Sportlich unattraktiv - droht dem Turnier das Aus?

Droht der Lüner Fußball-Hallenstadtmeisterschaft das Aus? Peter Marx, 2. Vorsitzender des diesjährigen Siegers Lüner SV, schlägt Alarm. Er sieht die Titelkämpfe in der Rundsporthalle in ihrer aktuellen Form gefährdet. Das Leistungsgefälle zwischen den Teams sei zu groß, Preisgeld und Umsatzbeteiligung würden ungleich verteilt.

Lünen.. Marx äußerte seine Bedenken am Dienstagabend auf der Versammlung der Fachschaft Fußball im Haus Lüggert. "Wenn wir nicht handeln, wird die Stadtmeisterschaft bald tot sein", so Marx. Mannschaften wie die SG Gahmen und der FC Brambauer 2012, die in diesem Jahr in der Vorrunde beide über 30 Gegentore kassiert haben, würden für eine Wettbewerbsverzerrung sorgen. Niemand wisse zudem, wie lange diese Mannschaften noch existieren würden. "Mit dann nur noch acht Teams wäre das Turnier nicht mehr attraktiv. Auch nicht für die Ausrichter", sagt Marx.

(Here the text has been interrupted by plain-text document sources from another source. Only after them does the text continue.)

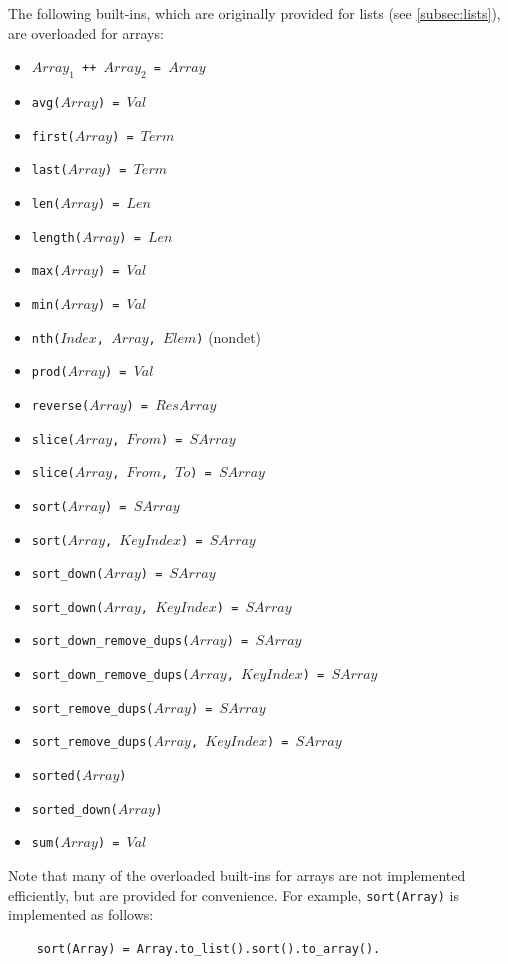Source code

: The following built-ins, which are originally provided for lists (see \ref{subsec:lists}), are overloaded for arrays:
\begin{itemize}
\item \texttt{$Array_1$ ++ $Array_2$ = $Array$}
\item \texttt{avg($Array$) = $Val$}
\item \texttt{first($Array$) = $Term$}
\item \texttt{last($Array$) = $Term$}
\item \texttt{len($Array$) = $Len$}
\item \texttt{length($Array$) = $Len$}
\item \texttt{max($Array$) = $Val$}
\item \texttt{min($Array$) = $Val$}
\item \texttt{nth($Index$, $Array$, $Elem$)} (nondet)
\item \texttt{prod($Array$) = $Val$}
\item \texttt{reverse($Array$) = $ResArray$}
\item \texttt{slice($Array$, $From$) = $SArray$}
\item \texttt{slice($Array$, $From$, $To$) = $SArray$}
\item \texttt{sort($Array$) = $SArray$}
\item \texttt{sort($Array$, $KeyIndex$) = $SArray$}
\item \texttt{sort\_down($Array$) = $SArray$}
\item \texttt{sort\_down($Array$, $KeyIndex$) = $SArray$}
\item \texttt{sort\_down\_remove\_dups($Array$) = $SArray$}
\item \texttt{sort\_down\_remove\_dups($Array$, $KeyIndex$) = $SArray$}
\item \texttt{sort\_remove\_dups($Array$) = $SArray$}
\item \texttt{sort\_remove\_dups($Array$, $KeyIndex$) = $SArray$}
\item \texttt{sorted($Array$)}
\item \texttt{sorted\_down($Array$)}
\item \texttt{sum($Array$) = $Val$}
\end{itemize}
Note that many of the overloaded built-ins for arrays are not implemented efficiently, but are provided for convenience. For example, \texttt{sort(Array)} is implemented as follows:
\begin{verbatim}
    sort(Array) = Array.to_list().sort().to_array().
\end{verbatim}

Sein zweiter Kritikpunkt: das Preisgeld. 275 Euro gingen an den Sieger Lüner SV, 225 Euro an die zweitplatzierten Wethmarer. 75 Euro erhielten aber auch noch die schlechtesten Mannschaften, die zudem mit über 500 Euro an den Umsätzen beteiligt wurden. "Wir überlegen, ob es nicht attraktiver ist, an den Dortmunder Kreismeisterschaften teilzunehmen. Unsere Mannschaft kostet Geld. Und das trifft auch auf andere Teams in Lünen zu. Da sind andere Veranstaltungen für uns einfach sinnvoller", sagte der 2. LSV-Vorsitzende. "Dann könnten wir zu den Stadtmeisterschaften nur noch eine B-Mannschaft schicken."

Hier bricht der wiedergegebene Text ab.